The answer came to me while playing Yakuza Kiwami 2. I had just stepped out of a Club Sega after a round of Fighting Vipers, fought a gang of diaper-sporting goons, and attempted to wash the memory away at the nearest Gindaco Highball. What makes a game world memorable isn’t about the physical space itself, but about what you do in it. More importantly, it’s about how you interface with the environment, how you live it.
If I were to describe most open world settings, I would call them places where things happen. For example, Insomniac’s Spider-Man has a beautifully rendered New York City, which obviously carries great importance to the character and his mythos. However, once your hands are on the controller, does the city build upon this urban texture? Does the player’s interactions with the world present them with a degree of authenticity?

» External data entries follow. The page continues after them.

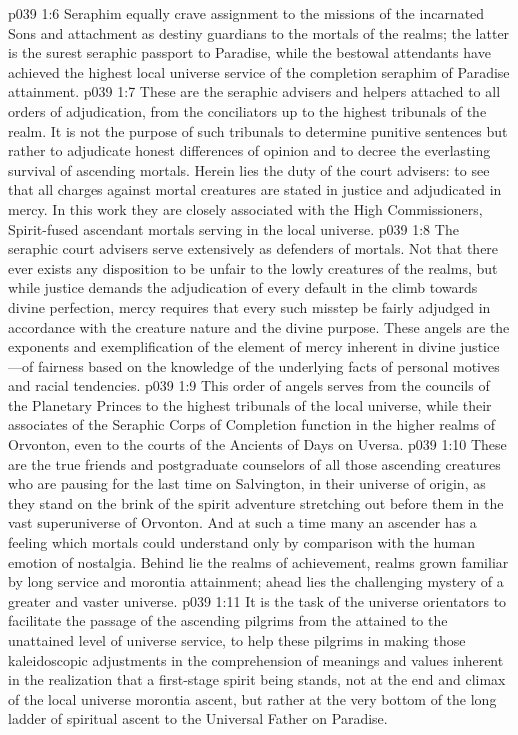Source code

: \vs p039 1:6 Seraphim equally crave assignment to the missions of the incarnated Sons and attachment as destiny guardians to the mortals of the realms; the latter is the surest seraphic passport to Paradise, while the bestowal attendants have achieved the highest local universe service of the completion seraphim of Paradise attainment.
\pc \vs p039 1:7 \bibnobreakspace {} These are the seraphic advisers and helpers attached to all orders of adjudication, from the conciliators up to the highest tribunals of the realm. It is not the purpose of such tribunals to determine punitive sentences but rather to adjudicate honest differences of opinion and to decree the everlasting survival of ascending mortals. Herein lies the duty of the court advisers: to see that all charges against mortal creatures are stated in justice and adjudicated in mercy. In this work they are closely associated with the High Commissioners, Spirit\hyp{}fused ascendant mortals serving in the local universe.
\vs p039 1:8 The seraphic court advisers serve extensively as defenders of mortals. Not that there ever exists any disposition to be unfair to the lowly creatures of the realms, but while justice demands the adjudication of every default in the climb towards divine perfection, mercy requires that every such misstep be fairly adjudged in accordance with the creature nature and the divine purpose. These angels are the exponents and exemplification of the element of mercy inherent in divine justice---of fairness based on the knowledge of the underlying facts of personal motives and racial tendencies.
\vs p039 1:9 This order of angels serves from the councils of the Planetary Princes to the highest tribunals of the local universe, while their associates of the Seraphic Corps of Completion function in the higher realms of Orvonton, even to the courts of the Ancients of Days on Uversa.
\pc \vs p039 1:10 \bibnobreakspace {} These are the true friends and postgraduate counselors of all those ascending creatures who are pausing for the last time on Salvington, in their universe of origin, as they stand on the brink of the spirit adventure stretching out before them in the vast superuniverse of Orvonton. And at such a time many an ascender has a feeling which mortals could understand only by comparison with the human emotion of nostalgia. Behind lie the realms of achievement, realms grown familiar by long service and morontia attainment; ahead lies the challenging mystery of a greater and vaster universe.
\vs p039 1:11 It is the task of the universe orientators to facilitate the passage of the ascending pilgrims from the attained to the unattained level of universe service, to help these pilgrims in making those kaleidoscopic adjustments in the comprehension of meanings and values inherent in the realization that a first\hyp{}stage spirit being stands, not at the end and climax of the local universe morontia ascent, but rather at the very bottom of the long ladder of spiritual ascent to the Universal Father on Paradise.
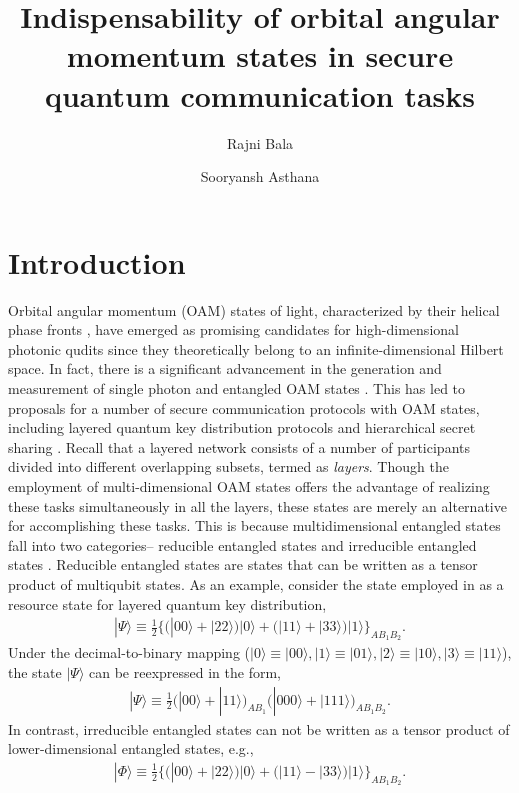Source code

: \documentclass[fleqn,10pt]{wlscirep}
\title{Indispensability of orbital angular momentum states in secure quantum communication tasks}
\author[1*]{Rajni Bala}
\author[1]{Sooryansh Asthana}
\affil[1]{Department of Physics, Indian Institute of Technology Delhi, New Delhi-110016, India}
\affil[*]{Rajni.Bala@physics.iitd.ac.in}
\begin{document}
\flushbottom
\maketitle

\thispagestyle{empty}


\section*{Introduction}
\label{intro}
Orbital angular momentum (OAM) states of light, characterized by their helical phase fronts \cite{allen1992orbital, mair2001entanglement}, have emerged as promising candidates for high-dimensional photonic qudits since they theoretically belong to an infinite-dimensional Hilbert space. In fact, there is a significant advancement in the generation and measurement of single photon and entangled OAM states \cite{erhard2018twisted,willner2021orbital,d2013test}. This has led to proposals for a number of secure communication protocols with OAM states,  including layered quantum key distribution protocols and hierarchical secret sharing \cite{mirhosseini2015high, mafu2013higher,  pivoluska2018layered, bala2023quantum, sit2017high,hillery1999quantum,qin2020hierarchical,sekga2023measurement}. Recall that a layered network consists of a number of participants divided into different overlapping subsets, termed as {\it layers}.
Though the employment of multi-dimensional OAM states offers the advantage of realizing these tasks simultaneously in all the layers, these states are merely an alternative for accomplishing these tasks. This is because multidimensional entangled states fall into two categories-- reducible entangled states and irreducible entangled states \cite{kraft2018characterizing,cong2017witnessing}. Reducible entangled states are states that can be written as a tensor product of multiqubit states. As an example, consider the state employed in \cite{pivoluska2018layered} as a resource state for layered quantum key distribution, 
\begin{align}
    |\Psi\rangle\equiv\frac{1}{2}\Big\{\Big(|00\rangle+|22\rangle\Big)|0\rangle+\Big(|11\rangle+|33\rangle\Big)|1\rangle\Big\}_{AB_1B_2}.
\end{align}
Under the decimal-to-binary mapping ($|0\rangle\equiv |00\rangle, |1\rangle\equiv |01\rangle, |2\rangle\equiv |10\rangle, |3\rangle\equiv |11\rangle$), the state $|\Psi\rangle$ can be reexpressed in the form,
\begin{align}
|\Psi\rangle\equiv \frac{1}{{2}}\Big(|00\rangle+|11\rangle\Big)_{AB_1}\Big(|000\rangle+|111\rangle\Big)_{AB_1B_2}.
\end{align}
In contrast, irreducible entangled states can not be written as a tensor product of lower-dimensional entangled states, e.g., 
\begin{align}
|\Phi\rangle\equiv \frac{1}{2}\Big\{\Big(|00\rangle+|22\rangle\Big)|0\rangle+\Big(|11\rangle-|33\rangle\Big)|1\rangle\Big\}_{AB_1B_2}.
\end{align}
\end{document}
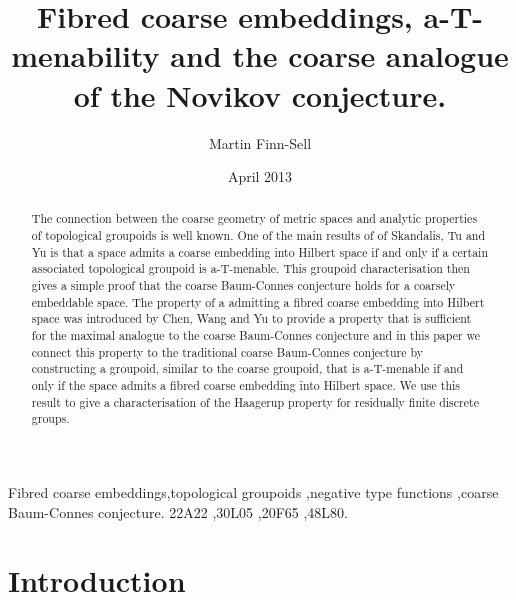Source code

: \documentclass[preprint]{elsarticle}
\theoremstyle{plain}
\theoremstyle{definition}%
\theoremstyle{remark}%
\begin{document}
\title{Fibred coarse embeddings, a-T-menability and the coarse analogue of the Novikov conjecture.} 
\date{April 2013}
\author[UoS]{Martin Finn-Sell}
\address[UoS]{School of Mathematics, University of Southampton, Southampton, SO17 1BJ, United Kingdom}



\begin{abstract}
The connection between the coarse geometry of metric spaces and analytic properties of topological groupoids is well known. One of the main results of of Skandalis, Tu and Yu is that a space admits a coarse embedding into Hilbert space if and only if a certain associated topological groupoid is a-T-menable. This groupoid characterisation then gives a simple proof that the coarse Baum-Connes conjecture holds for a coarsely embeddable space. The property of a admitting a fibred coarse embedding into Hilbert space was introduced by Chen, Wang and Yu to provide a property that is sufficient for the maximal analogue to the coarse Baum-Connes conjecture and in this paper we connect this property to the traditional coarse Baum-Connes conjecture by constructing a groupoid, similar to the coarse groupoid, that is a-T-menable if and only if the space admits a fibred coarse embedding into Hilbert space. We use this result to give a characterisation of the Haagerup property for residually finite discrete groups.
\end{abstract}

\begin{keyword}
Fibred coarse embeddings\sep topological groupoids \sep negative type functions \sep coarse Baum-Connes conjecture.
\MSC[2010] 22A22 \sep 30L05 \sep 20F65 \sep 48L80.
\end{keyword}

\maketitle

\section{Introduction}
\end{document}
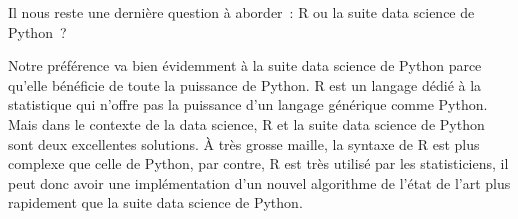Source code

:     Il nous reste une dernière question à aborder~: R ou la suite data
science de Python~?

Notre préférence va bien évidemment à la suite data science de Python
parce qu'elle bénéficie de toute la puissance de Python. R est un
langage dédié à la statistique qui n'offre pas la puissance d'un langage
générique comme Python. Mais dans le contexte de la data science, R et
la suite data science de Python sont deux excellentes solutions. À très
grosse maille, la syntaxe de R est plus complexe que celle de Python,
par contre, R est très utilisé par les statisticiens, il peut donc avoir
une implémentation d'un nouvel algorithme de l'état de l'art plus
rapidement que la suite data science de Python.


    
    
    
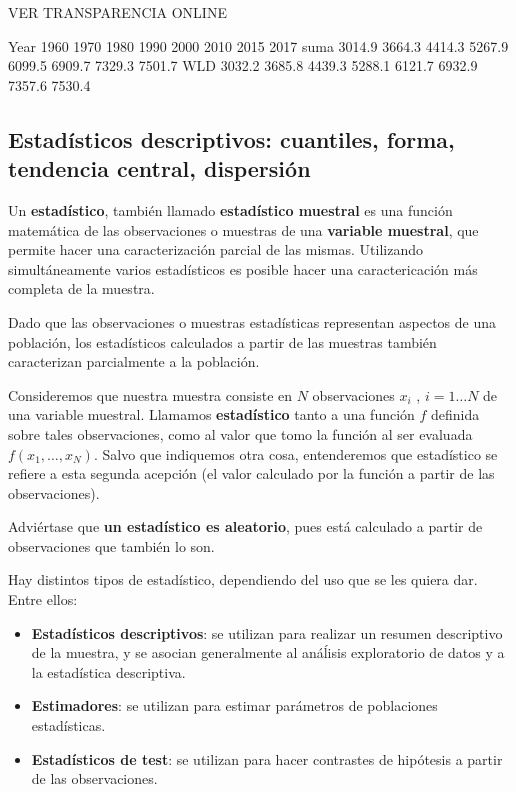 \documentclass[11pt]{article}
\providecommand{\tightlist}{%
      \setlength{\itemsep}{0pt}\setlength{\parskip}{0pt}}
\begin{document}
VER TRANSPARENCIA ONLINE
    
Year   1960   1970   1980   1990   2000   2010   2015   2017
suma 3014.9 3664.3 4414.3 5267.9 6099.5 6909.7 7329.3 7501.7
WLD  3032.2 3685.8 4439.3 5288.1 6121.7 6932.9 7357.6 7530.4
            
    \subsection*{Estadísticos descriptivos: cuantiles, forma, tendencia
central,
dispersión}\label{estaduxedsticos-descriptivos-cuantiles-forma-tendencia-central-dispersiuxf3n}

Un \textbf{estadístico}, también llamado \textbf{estadístico muestral}
es una función matemática de las observaciones o muestras de una
\textbf{variable muestral}, que permite hacer una caracterización
parcial de las mismas. Utilizando simultáneamente varios estadísticos es
posible hacer una caractericación más completa de la muestra.

Dado que las observaciones o muestras estadísticas representan aspectos
de una población, los estadísticos calculados a partir de las muestras
también caracterizan parcialmente a la población.

    Consideremos que nuestra muestra consiste en \(N\) observaciones \(x_i\)
, \(i = 1 \ldots N\) de una variable muestral. Llamamos
\textbf{estadístico} tanto a una función \(f\) definida sobre tales
observaciones, como al valor que tomo la función al ser evaluada
\(f(x_1,\ldots , x_N)\). Salvo que indiquemos otra cosa, entenderemos
que estadístico se refiere a esta segunda acepción (el valor calculado
por la función a partir de las observaciones).

Adviértase que \textbf{un estadístico es aleatorio}, pues está calculado
a partir de observaciones que también lo son.

    Hay distintos tipos de estadístico, dependiendo del uso que se les
quiera dar. Entre ellos:

\begin{itemize}
\tightlist
\item
  \textbf{Estadísticos descriptivos}: se utilizan para realizar un
  resumen descriptivo de la muestra, y se asocian generalmente al
  anáĺisis exploratorio de datos y a la estadística descriptiva.
\item
  \textbf{Estimadores}: se utilizan para estimar parámetros de
  poblaciones estadísticas.
\item
  \textbf{Estadísticos de test}: se utilizan para hacer contrastes de
  hipótesis a partir de las observaciones.
\end{itemize}
\end{document}
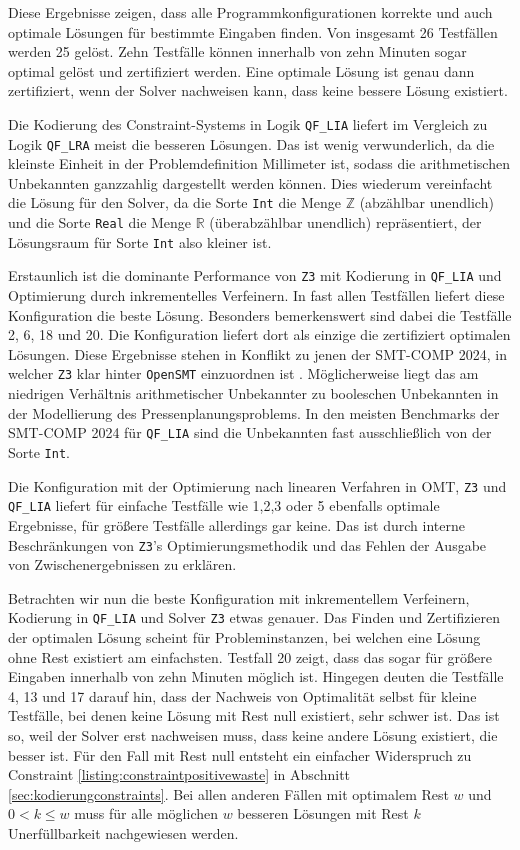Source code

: Diese Ergebnisse zeigen, dass alle Programmkonfigurationen korrekte und auch optimale Lösungen für bestimmte Eingaben finden.
Von insgesamt 26 Testfällen werden 25 gelöst.
Zehn Testfälle können innerhalb von zehn Minuten sogar optimal gelöst und zertifiziert werden.
Eine optimale Lösung ist genau dann zertifiziert, wenn der Solver nachweisen kann, dass keine bessere Lösung existiert.

Die Kodierung des Constraint-Systems in Logik \texttt{QF\_LIA} liefert im Vergleich zu Logik \texttt{QF\_LRA} meist die besseren Lösungen.
Das ist wenig verwunderlich, da die kleinste Einheit in der Problemdefinition Millimeter ist, sodass die arithmetischen Unbekannten ganzzahlig dargestellt werden können.
Dies wiederum vereinfacht die Lösung für den Solver, da die Sorte \texttt{Int} die Menge $\mathbb{Z}$ (abzählbar unendlich) und
die Sorte \texttt{Real} die Menge $\mathbb{R}$ (überabzählbar unendlich) repräsentiert, der Lösungsraum für Sorte \texttt{Int} also kleiner ist.

Erstaunlich ist die dominante Performance von \texttt{Z3} mit Kodierung in \texttt{QF\_LIA} und Optimierung durch inkrementelles Verfeinern.
In fast allen Testfällen liefert diese Konfiguration die beste Lösung.
Besonders bemerkenswert sind dabei die Testfälle 2, 6, 18 und 20.
Die Konfiguration liefert dort als einzige die zertifiziert optimalen Lösungen.
Diese Ergebnisse stehen in Konflikt zu jenen der SMT-COMP 2024, in welcher \texttt{Z3} klar hinter \texttt{OpenSMT} einzuordnen ist \cite{smtcomp2024results}.
Möglicherweise liegt das am niedrigen Verhältnis arithmetischer Unbekannter zu booleschen Unbekannten in der Modellierung des Pressenplanungsproblems.
In den meisten Benchmarks der SMT-COMP 2024 für \texttt{QF\_LIA} sind die Unbekannten fast ausschließlich von der Sorte \texttt{Int}.

Die Konfiguration mit der Optimierung nach linearen Verfahren in OMT, \texttt{Z3} und \texttt{QF\_LIA}
liefert für einfache Testfälle wie 1,2,3 oder 5 ebenfalls optimale Ergebnisse, für größere Testfälle allerdings gar keine.
Das ist durch interne Beschränkungen von \texttt{Z3}'s Optimierungsmethodik und das Fehlen der Ausgabe von Zwischenergebnissen zu erklären.

Betrachten wir nun die beste Konfiguration mit inkrementellem Verfeinern, Kodierung in \texttt{QF\_LIA} und Solver \texttt{Z3} etwas genauer.
Das Finden und Zertifizieren der optimalen Lösung scheint für Probleminstanzen, bei welchen eine Lösung ohne Rest existiert am einfachsten.
Testfall 20 zeigt, dass das sogar für größere Eingaben innerhalb von zehn Minuten möglich ist.
Hingegen deuten die Testfälle 4, 13 und 17 darauf hin, dass der Nachweis von Optimalität selbst für kleine Testfälle,
bei denen keine Lösung mit Rest null existiert, sehr schwer ist.
Das ist so, weil der Solver erst nachweisen muss, dass keine andere Lösung existiert, die besser ist.
Für den Fall mit Rest null entsteht ein einfacher Widerspruch zu Constraint \ref{listing:constraintpositivewaste} in Abschnitt \ref{sec:kodierungconstraints}.
Bei allen anderen Fällen mit optimalem Rest $w$ und $0 < k \leq w$ muss für alle möglichen $w$ besseren Lösungen mit Rest $k$ Unerfüllbarkeit nachgewiesen werden.

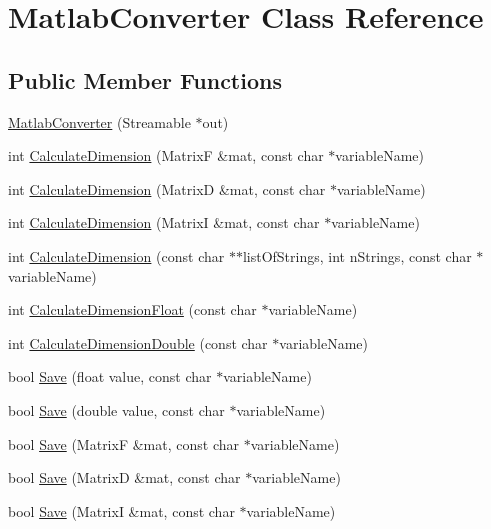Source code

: \hypertarget{classMatlabConverter}{
\section{MatlabConverter Class Reference}
\label{classMatlabConverter}
}
\subsection*{Public Member Functions}
\begin{DoxyCompactItemize}
\item 
\hyperlink{classMatlabConverter_ae231df5f9ce670b05ad9025084e7ee48}{MatlabConverter} (Streamable $\ast$out)
\item 
int \hyperlink{classMatlabConverter_a41c2cbd92d7f8c9ad4f5f2cff09ba3c6}{CalculateDimension} (MatrixF \&mat, const char $\ast$variableName)
\item 
int \hyperlink{classMatlabConverter_aaf250197b07b0ea5c03b5227736947ee}{CalculateDimension} (MatrixD \&mat, const char $\ast$variableName)
\item 
int \hyperlink{classMatlabConverter_ae19203f53f8ec927af2c949f2f59b194}{CalculateDimension} (MatrixI \&mat, const char $\ast$variableName)
\item 
int \hyperlink{classMatlabConverter_a4abba9a7dd19d6b3c66934c2448c3825}{CalculateDimension} (const char $\ast$$\ast$listOfStrings, int nStrings, const char $\ast$variableName)
\item 
int \hyperlink{classMatlabConverter_a0eec9381ea2acc2fc13bd1c8fdac680c}{CalculateDimensionFloat} (const char $\ast$variableName)
\item 
int \hyperlink{classMatlabConverter_ade1e325d7a5ecc800959631d424431d2}{CalculateDimensionDouble} (const char $\ast$variableName)
\item 
bool \hyperlink{classMatlabConverter_a5d72106d3b7ae4cfa2c4109b18b8bd17}{Save} (float value, const char $\ast$variableName)
\item 
bool \hyperlink{classMatlabConverter_afa0e6c9e09a491717d5229e4b08d15b0}{Save} (double value, const char $\ast$variableName)
\item 
bool \hyperlink{classMatlabConverter_aa02883e0f36920d6e5baa1acafe48b2f}{Save} (MatrixF \&mat, const char $\ast$variableName)
\item 
bool \hyperlink{classMatlabConverter_a98c7d90bf3257d2ab9737b8823570b0f}{Save} (MatrixD \&mat, const char $\ast$variableName)
\item 
bool \hyperlink{classMatlabConverter_a1b7aaf580f2edfea7d41ac1d8ffd8d39}{Save} (MatrixI \&mat, const char $\ast$variableName)
$$
\end{DoxyCompactItemize}
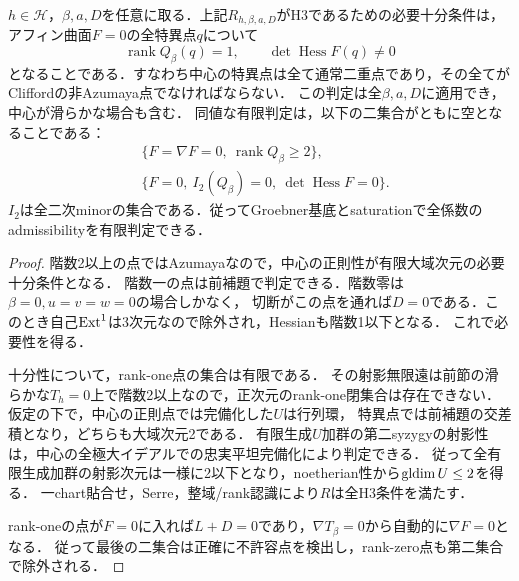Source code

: \begin{theorem}[全定数項Clifford族の全切断の必要十分条件]
\label{thm:beta-all-cut-classification}
$h\in\mathcal H$，$\beta,a,D$を任意に取る．上記$R_{h,\beta,a,D}$がH3であるための必要十分条件は，
アフィン曲面$F=0$の全特異点$q$について
\[
 \operatorname{rank}Q_\beta(q)=1,\qquad
 \det\operatorname{Hess}F(q)\ne0
\]
となることである．すなわち中心の特異点は全て通常二重点であり，その全てがCliffordの非Azumaya点でなければならない．
この判定は全$\beta,a,D$に適用でき，中心が滑らかな場合も含む．
同値な有限判定は，以下の二集合がともに空となることである：
\begin{align*}
 &\{F=\nabla F=0,\ \operatorname{rank}Q_\beta\ge2\},\\
 &\{F=0,\ I_2(Q_\beta)=0,\ \det\operatorname{Hess}F=0\}.
\end{align*}
$I_2$は全二次minorの集合である．従ってGroebner基底とsaturationで全係数のadmissibilityを有限判定できる．
\end{theorem}
\begin{proof}
階数2以上の点ではAzumayaなので，中心の正則性が有限大域次元の必要十分条件となる．
階数一の点は前補題で判定できる．階数零は$\beta=0,u=v=w=0$の場合しかなく，
切断がこの点を通れば$D=0$である．このとき自己$\operatorname{Ext}^1$は3次元なので除外され，Hessianも階数1以下となる．
これで必要性を得る．

十分性について，rank-one点の集合は有限である．
その射影無限遠は前節の滑らかな$T_h=0$上で階数2以上なので，正次元のrank-one閉集合は存在できない．
仮定の下で，中心の正則点では完備化した$U$は行列環，
特異点では前補題の交差積となり，どちらも大域次元2である．
有限生成$U$加群の第二syzygyの射影性は，中心の全極大イデアルでの忠実平坦完備化により判定できる．
従って全有限生成加群の射影次元は一様に2以下となり，noetherian性から$\operatorname{gldim} U\le2$を得る．
一chart貼合せ，Serre，整域/rank認識により$R$は全H3条件を満たす．

rank-oneの点が$F=0$に入れば$L+D=0$であり，$\nabla T_\beta=0$から自動的に$\nabla F=0$となる．
従って最後の二集合は正確に不許容点を検出し，rank-zero点も第二集合で除外される．
\end{proof}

The city, despite looking alive and vibrant, is little more than a cluster of rectangles to swing from and criminals to beat up. The player never feels like they truly belong to the city, unable to meaningfully interact or interface with it. In this way, it is impossible to have any real intimacy with the setting or to emotionally respond to it in the same way we would our own spaces. When it comes down to it, New York is Spider-Man’s playground. And perhaps that’s what Insomniac wanted, sure. Nevertheless, this way of framing setting hurts any real attempts to breathe life into it. For all of Peter’s talk of love for the Big Apple, it falls flat when there is only the mechanical husk of a city there, with absolutely nothing beneath the surface.
Game worlds are truly made resonant by your activities and interactions with them, which is why something like Yakuza works while Spider-Man doesn’t. What Yakuza has that Spider-Man and other games of its ilk don’t is a definite sense of place. Kamurocho is a setting impossible to forget, begging you to memorize its neon-polluted streets, smoky back-alleys, and deserted parking lots. In many ways, the smaller scope of the setting contributes to a greater intimacy and familiarity than what would be possible zipping through the sky in Spider-Man or gunning through the streets of Los Santos. Player activities in Yakuza mirror what some rough and tumble punk would get up to in a city like Kamurocho: street fights where you beat the snot (and yen) out of gangs of delinquents, and excursions to bars, restaurants, and arcades where you spend that cash. You cannot attack civilians, steal cars, run people over, blow up buildings or anything that would deviate considerably from how a resident of Kamurocho would interact with the environment. In this sense, one gets the impression that they are truly a part of the setting instead of some omnipotent on-looker able to do whatever they wish. Ryu Ga Gotoku Studio demands respect for Kamurocho (and by extension its real world counterpart, Kabukicho) and you are made to live in it, just as the throngs of civilians surrounding you do. Kamurocho is no blank canvass or sandbox for the player. It refuses to be distorted or ignored as set dressing. Instead, here is a setting that exerts its influence and presence in every minute activity the player participates in. Your activities in Kamurocho are a direct reflection of the city itself, and your interactions with the world helps to give it life.
Meanwhile, Spider-Man’s secondary activities are so generalized that they could apply to just about every open world game out there, and in fact they do, seeing as how a lot of these concepts were ripped straight out of the Ubisoft handbook. This is what lies at the heart of what makes authentic settings in games so difficult. The current cut-and-paste, trend chasing mania afflicting game development lies at odds with the fact that every unique setting needs unique interactions with that setting that contextualize it as more than a place where things happen. Instead, the player needs to be sold on the fantasy that the things happening could only ever happen here.